Keep Watching the Skies! nº 1, mai 1992
Kim Stanley Robinson : Remaking history
recueil de Science-Fiction partiellement inédit en français ~ chroniqué par Pascal J. Thomas
→ Détail bibliographique du sous-ensemble le Géomètre aveugle dans la base de données exliibris.
“Refaire l'Histoire”, voilà un titre qui aurait mieux convenu que les Menhirs de glace au deuxième roman de Robinson — composé en fait de trois novellas enchaînées —, dans lequel le lecteur découvre les incarnations successives de la “vérité historique” sur la révolution martienne. Le thème revient régulièrement dans l'œuvre de Robinson, et nous pouvons en admirer quelques aspects ici.
L'Histoire n'est par un ensemble figé d'événements : il faut qu'ils soient redécouverts et réinterprétés, et de toute façon sont toujours recouverts par les strates de la mémoire collective, des illusions collectives ; et ces illusions elles-mêmes jouent un rôle dans le cours de l'histoire future. Comme le dit un personnage de "Vinland the dream" : “History is made of stories people tell. […] True or false, it's the stories that matter to us.” (Avouons que le personnage en question est un politicien, Ministre de la Culture du Canada, ce qui pourra donner une coloration différente à la citation dans l'esprit des personnes mal intentionnées. Peu importe). Dans "Vinland the Dream", c'est un mythe chéri de l'histoire américaine qui est anéanti plutôt qu'engendré, l'extraordinaire que l'on croyait vrai est réduit au statut de fiction, en suivant un processus exactement inverse de celui des nouvelles pseudo-historiques de Howard Waldrop ("the Ugly birds" par exemple).
Si donc l'Histoire peut n'être que des histoires, réciproquement, plusieurs des textes réunis ici reposent plus sur un discours que sur une action ou des éléments proprement dramatiques ; même s'il n'y a qu'une d'entre elles, "a Sensitive dependance on initial conditions", qui aille jusqu'à enfreindre les critères qui définissent traditionnellement une nouvelle. Ce manque d'accentuation dramatique est singulier en S.-F., mais il faut dire que plusieurs des histoires de Robinson s'aventurent hors du domaine de la Science-Fiction et sont situées dans notre passé, présent, ou un futur assez proche pour être presque assimilé à notre propre monde. Dans certains cas ("Zürich", "Return to Rainbow Bridge"), on relève des éléments de Fantasy ; la plupart traitent de la destinée humaine, ce sujet commun au meilleur des œuvres d'Histoire et de Science-Fiction.

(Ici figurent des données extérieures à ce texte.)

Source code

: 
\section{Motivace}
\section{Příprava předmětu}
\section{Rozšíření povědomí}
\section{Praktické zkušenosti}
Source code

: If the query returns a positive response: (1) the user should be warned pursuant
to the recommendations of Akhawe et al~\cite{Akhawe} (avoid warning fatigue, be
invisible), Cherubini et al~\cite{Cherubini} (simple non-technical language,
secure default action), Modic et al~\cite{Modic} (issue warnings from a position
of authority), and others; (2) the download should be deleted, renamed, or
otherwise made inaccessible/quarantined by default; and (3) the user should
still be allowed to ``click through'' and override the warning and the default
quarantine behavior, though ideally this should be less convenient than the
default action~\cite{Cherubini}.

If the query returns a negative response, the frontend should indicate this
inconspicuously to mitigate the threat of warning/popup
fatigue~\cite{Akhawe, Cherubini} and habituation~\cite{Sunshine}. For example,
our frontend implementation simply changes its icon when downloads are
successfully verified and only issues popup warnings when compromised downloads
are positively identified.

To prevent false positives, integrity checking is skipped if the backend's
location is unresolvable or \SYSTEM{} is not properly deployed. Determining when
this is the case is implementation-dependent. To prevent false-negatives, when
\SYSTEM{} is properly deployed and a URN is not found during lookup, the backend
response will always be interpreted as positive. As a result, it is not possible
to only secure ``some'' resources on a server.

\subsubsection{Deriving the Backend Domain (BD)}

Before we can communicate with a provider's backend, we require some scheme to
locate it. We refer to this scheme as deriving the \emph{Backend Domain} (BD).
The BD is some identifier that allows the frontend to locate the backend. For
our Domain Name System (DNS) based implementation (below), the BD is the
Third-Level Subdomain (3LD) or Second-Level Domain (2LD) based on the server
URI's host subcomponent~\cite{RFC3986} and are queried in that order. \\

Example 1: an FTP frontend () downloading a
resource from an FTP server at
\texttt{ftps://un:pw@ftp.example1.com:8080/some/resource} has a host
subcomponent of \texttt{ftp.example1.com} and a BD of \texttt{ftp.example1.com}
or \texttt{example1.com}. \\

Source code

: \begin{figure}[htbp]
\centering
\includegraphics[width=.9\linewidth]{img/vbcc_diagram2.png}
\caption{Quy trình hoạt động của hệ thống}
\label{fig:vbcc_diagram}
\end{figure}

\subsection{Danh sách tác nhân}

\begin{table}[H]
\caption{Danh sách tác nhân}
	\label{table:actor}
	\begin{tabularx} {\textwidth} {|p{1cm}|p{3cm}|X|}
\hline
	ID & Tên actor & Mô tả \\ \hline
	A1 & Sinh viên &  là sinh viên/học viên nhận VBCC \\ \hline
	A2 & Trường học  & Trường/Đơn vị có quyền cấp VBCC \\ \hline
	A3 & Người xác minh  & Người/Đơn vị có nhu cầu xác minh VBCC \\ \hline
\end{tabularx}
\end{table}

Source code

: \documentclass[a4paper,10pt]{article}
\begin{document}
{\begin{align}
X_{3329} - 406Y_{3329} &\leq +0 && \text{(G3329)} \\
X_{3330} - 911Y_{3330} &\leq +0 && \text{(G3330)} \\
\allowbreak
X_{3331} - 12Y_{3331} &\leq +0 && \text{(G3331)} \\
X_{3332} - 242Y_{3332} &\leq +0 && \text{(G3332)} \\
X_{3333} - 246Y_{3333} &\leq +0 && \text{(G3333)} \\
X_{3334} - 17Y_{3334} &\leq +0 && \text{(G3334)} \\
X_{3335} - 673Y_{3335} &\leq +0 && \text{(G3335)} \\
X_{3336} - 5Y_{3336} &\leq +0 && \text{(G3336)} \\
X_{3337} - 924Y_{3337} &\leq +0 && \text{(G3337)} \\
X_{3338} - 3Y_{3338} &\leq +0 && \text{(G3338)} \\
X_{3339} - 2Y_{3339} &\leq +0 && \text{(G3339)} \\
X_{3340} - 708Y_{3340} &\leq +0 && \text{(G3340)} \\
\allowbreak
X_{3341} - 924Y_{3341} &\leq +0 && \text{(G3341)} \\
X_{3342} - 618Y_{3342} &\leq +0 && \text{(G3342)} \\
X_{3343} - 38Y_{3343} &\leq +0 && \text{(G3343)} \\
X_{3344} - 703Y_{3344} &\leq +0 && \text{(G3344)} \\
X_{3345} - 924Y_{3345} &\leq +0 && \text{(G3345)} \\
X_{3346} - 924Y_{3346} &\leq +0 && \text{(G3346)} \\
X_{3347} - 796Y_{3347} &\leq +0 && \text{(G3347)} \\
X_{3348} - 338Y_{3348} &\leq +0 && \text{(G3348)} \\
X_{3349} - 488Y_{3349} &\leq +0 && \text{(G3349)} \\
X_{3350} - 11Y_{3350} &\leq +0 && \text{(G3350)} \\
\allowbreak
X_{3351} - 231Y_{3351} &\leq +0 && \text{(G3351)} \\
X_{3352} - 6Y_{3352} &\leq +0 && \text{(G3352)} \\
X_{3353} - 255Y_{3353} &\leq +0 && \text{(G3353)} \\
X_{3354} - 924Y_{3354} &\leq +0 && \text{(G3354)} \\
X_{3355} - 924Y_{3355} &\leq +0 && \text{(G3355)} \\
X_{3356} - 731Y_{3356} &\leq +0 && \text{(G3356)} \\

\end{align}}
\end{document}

Le sort de notre ère n'a pas été pacifique, et "a History of the twentieth century, with illustrations" suit l'itinéraire dépressif d'un historien qui traverse en touriste les Îles Britanniques tout en récapitulant pour un ouvrage en préparation les guerres et les massacres du siècle. Malgré l'absence de personnages, "a Sensitive dependance on initial conditions" est plus dynamique : on croirait une sorte de Schriftsexperiment illustrant diverses théories historiques, qui réutilise sans cesse le même point de départ, celui de la nouvelle "the Lucky Strike" (une histoire d'univers parallèle due à Robinson lui-même, parue dans la Planète sur la table) ; et sans cesse en revient à la fatalité de guerre.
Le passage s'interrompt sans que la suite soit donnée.